How does git work?

My lies continue

I’m not going to answer that question, at least not fully.

The Git book has the details of the internal workings of git, and I see no reason to repeat all of that here.

However, there is one aspect of git I think is useful to understand: How does git track changes to files?

diff

Fundamentally, git determines how you’ve changed a file by using the UNIX diff command.

Let’s see how that works. Assume I have a file containing this text:1

You can use git in this way. But that's not the way you're
going to use it when you work with a scientific research group.

The truth is that you're going to use git with a repository of some sort:

- It may be that your files will be fairly independent with respect to
  others in your working group. In that case, you'll probably be
  asked, at the end of the summer, to upload your files to a central
  git repository so that others can access what you've done.

- It's more likely that you'll be asked to work with files that
  someone else has written. You'll copy the files to your own area,
  and perhaps create one or more branches for your work. At some
  point, after testing and review, you might be asked to merge your
  work back into the original project.

For the sake of this example, I make a copy of this file and make a couple of changes. Can you spot the differences?

You can use git in this way. But that's not the way you're
going to use it when you work with a scientific research group.

The truth is that you're going to use git with a repository of some sort:

- It may be that your files will be fairly independent with respect to
  others in your working group. In that case, you'll probably be
  asked, at the end of the summer, to upload your files to a central
  git repository so that others can access what you've done.

<p />

- It's more likely that you'll be asked to work with files that
  someone else has written. You will copy the files to your own area,
  and perhaps create one or more branches for your work. At some
  point, after testing and review, you might be asked to merge your
  work back into the original project.

Did you see the differences? Fortunately, you don’t have to look for them by eye. You can let the diff command do that for you. Assume that first block of text above is in file test.txt and the second block is in test2.txt:

diff test.txt test2.txt
10a11,12
> <p />
> 
12c14
<   someone else has written. You'll copy the files to your own area,
---
>   someone else has written. You will copy the files to your own area,

Essentially, the diff command tells us the changes we’d have to make to test.txt to make it look like test2.txt.
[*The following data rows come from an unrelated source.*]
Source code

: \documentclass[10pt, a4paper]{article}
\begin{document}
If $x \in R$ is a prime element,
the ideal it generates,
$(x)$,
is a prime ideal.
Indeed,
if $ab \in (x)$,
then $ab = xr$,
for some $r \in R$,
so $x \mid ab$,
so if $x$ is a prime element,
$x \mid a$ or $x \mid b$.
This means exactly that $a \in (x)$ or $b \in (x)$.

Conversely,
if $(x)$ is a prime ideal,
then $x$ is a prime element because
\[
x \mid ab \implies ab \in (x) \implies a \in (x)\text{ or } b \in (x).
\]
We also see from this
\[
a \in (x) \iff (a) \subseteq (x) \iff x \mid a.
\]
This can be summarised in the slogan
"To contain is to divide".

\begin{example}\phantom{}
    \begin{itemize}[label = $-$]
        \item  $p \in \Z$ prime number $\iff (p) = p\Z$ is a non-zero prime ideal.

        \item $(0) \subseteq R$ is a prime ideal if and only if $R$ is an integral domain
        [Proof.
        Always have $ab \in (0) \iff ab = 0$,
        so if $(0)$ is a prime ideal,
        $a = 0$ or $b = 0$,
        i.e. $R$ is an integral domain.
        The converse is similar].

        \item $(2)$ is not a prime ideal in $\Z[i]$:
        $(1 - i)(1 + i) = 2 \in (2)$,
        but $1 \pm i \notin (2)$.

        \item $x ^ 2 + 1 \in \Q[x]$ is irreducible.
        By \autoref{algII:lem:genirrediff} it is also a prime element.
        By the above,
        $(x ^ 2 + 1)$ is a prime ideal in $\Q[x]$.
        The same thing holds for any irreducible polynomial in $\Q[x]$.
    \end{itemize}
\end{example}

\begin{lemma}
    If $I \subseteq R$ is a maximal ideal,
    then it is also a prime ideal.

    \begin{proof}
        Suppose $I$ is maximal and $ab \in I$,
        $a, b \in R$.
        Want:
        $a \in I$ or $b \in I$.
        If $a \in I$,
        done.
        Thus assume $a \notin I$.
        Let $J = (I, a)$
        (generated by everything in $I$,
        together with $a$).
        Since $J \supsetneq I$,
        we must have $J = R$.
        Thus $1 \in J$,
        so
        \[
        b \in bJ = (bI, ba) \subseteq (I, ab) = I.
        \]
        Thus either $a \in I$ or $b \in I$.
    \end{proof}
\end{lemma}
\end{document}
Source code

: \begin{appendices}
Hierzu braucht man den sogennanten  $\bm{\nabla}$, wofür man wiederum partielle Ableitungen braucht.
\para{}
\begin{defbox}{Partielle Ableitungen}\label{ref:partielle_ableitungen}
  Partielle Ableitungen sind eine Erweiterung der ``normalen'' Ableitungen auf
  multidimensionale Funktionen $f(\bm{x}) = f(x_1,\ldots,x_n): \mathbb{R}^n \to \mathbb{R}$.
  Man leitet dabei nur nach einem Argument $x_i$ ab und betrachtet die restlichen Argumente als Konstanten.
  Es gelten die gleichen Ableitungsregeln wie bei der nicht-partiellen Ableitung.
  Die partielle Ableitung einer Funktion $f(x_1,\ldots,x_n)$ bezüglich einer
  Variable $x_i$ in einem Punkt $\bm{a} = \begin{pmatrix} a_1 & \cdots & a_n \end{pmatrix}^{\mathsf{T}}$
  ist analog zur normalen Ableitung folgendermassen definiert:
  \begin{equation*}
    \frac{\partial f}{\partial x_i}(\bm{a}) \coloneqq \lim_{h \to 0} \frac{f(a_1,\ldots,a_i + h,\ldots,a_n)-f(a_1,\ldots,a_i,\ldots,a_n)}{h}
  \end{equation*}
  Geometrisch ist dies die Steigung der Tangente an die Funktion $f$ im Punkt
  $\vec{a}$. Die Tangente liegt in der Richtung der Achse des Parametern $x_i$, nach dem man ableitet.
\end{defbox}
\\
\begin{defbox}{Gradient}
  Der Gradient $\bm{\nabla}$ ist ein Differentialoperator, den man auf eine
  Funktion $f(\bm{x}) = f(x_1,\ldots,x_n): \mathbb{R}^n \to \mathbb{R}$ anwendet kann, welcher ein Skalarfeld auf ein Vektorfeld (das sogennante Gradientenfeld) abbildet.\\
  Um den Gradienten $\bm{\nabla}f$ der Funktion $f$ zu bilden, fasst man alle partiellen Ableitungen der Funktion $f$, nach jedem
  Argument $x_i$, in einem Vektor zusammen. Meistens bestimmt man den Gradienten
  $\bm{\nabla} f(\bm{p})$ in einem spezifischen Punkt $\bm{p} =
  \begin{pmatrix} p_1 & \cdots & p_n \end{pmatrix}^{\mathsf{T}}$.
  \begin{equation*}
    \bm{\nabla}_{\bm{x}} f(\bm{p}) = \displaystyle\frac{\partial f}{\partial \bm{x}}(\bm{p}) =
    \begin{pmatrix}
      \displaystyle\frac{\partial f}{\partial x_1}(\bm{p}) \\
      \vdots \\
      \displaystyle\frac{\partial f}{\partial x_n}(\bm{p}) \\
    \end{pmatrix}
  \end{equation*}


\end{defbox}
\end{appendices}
In a directory in which you’ve typed git init, or when you use git clone to copy a remote repository, git creates a hidden directory named .git. Whenever you type git commit, git uses diff to compare each file with the version stored in .git.2

The net effect is that git doesn’t keep multiple copies of every version of every file of every commit. Instead, it only tracks the differences.

Why even mention this?

The reason why I’ve described this is to explain why git is good at managing and tracking changes for some kinds of files, but is a poor choice for others.

Git is a good choice for:

  • text files, like the ones used to create the web pages you’re reading now;

  • source code, such as python .py files, C++ .cpp files, and shell scripts like .sh files;

  • research papers, like one you might write for your work.

Git is bad choice for:

  • binary files, such as compiled code and shared libraries;

  • images such as .png files;

  • most database formats;

  • compressed data files, such as ROOT n-tuples.

The reason why is that diff can’t work on binary files. It does a line-by-line comparison, and binary files don’t usually have line breaks. Even if they did, a small change in (for example) an image file typically causes an overall change in the file’s compressed contents.

That’s part of the reason why I advised against using git add .: it might idly add frequently-changing binary files to git’s tracking, which would waste large amounts of disk space with every commit.

Another potential issue is a .ipynb file, that is, a file used to store a Jupyter notebook. If, by some feat of discipline, there’s nothing stored in the file except lines of text, then the result of diff won’t be large. But if there’s a single figure embedded within it, even rendered Markdown, we have same problem as we would with an image file.

There is an exception: If you have a binary file that is unlikely to change, then it might make sense to include it in a git repository. For example, consider the figures I created for this tutorial. Those .png files are static, and almost certainly won’t change once I’ve comitted them.

xkcd binary_heart

Figure 139: https://xkcd.com/99/ by Randall Munroe. As long as the heart remains static, we’re fine. Change the heart to a diamond or a club, then diff will have a problem.


1

No points will be awarded if you figure out from which file I excerpted this text.

2

I’ve omitted a lot of details here, including the structure of the .git directory and the specific options supplied to diff. That’s part of the reason the title of this page is a lie.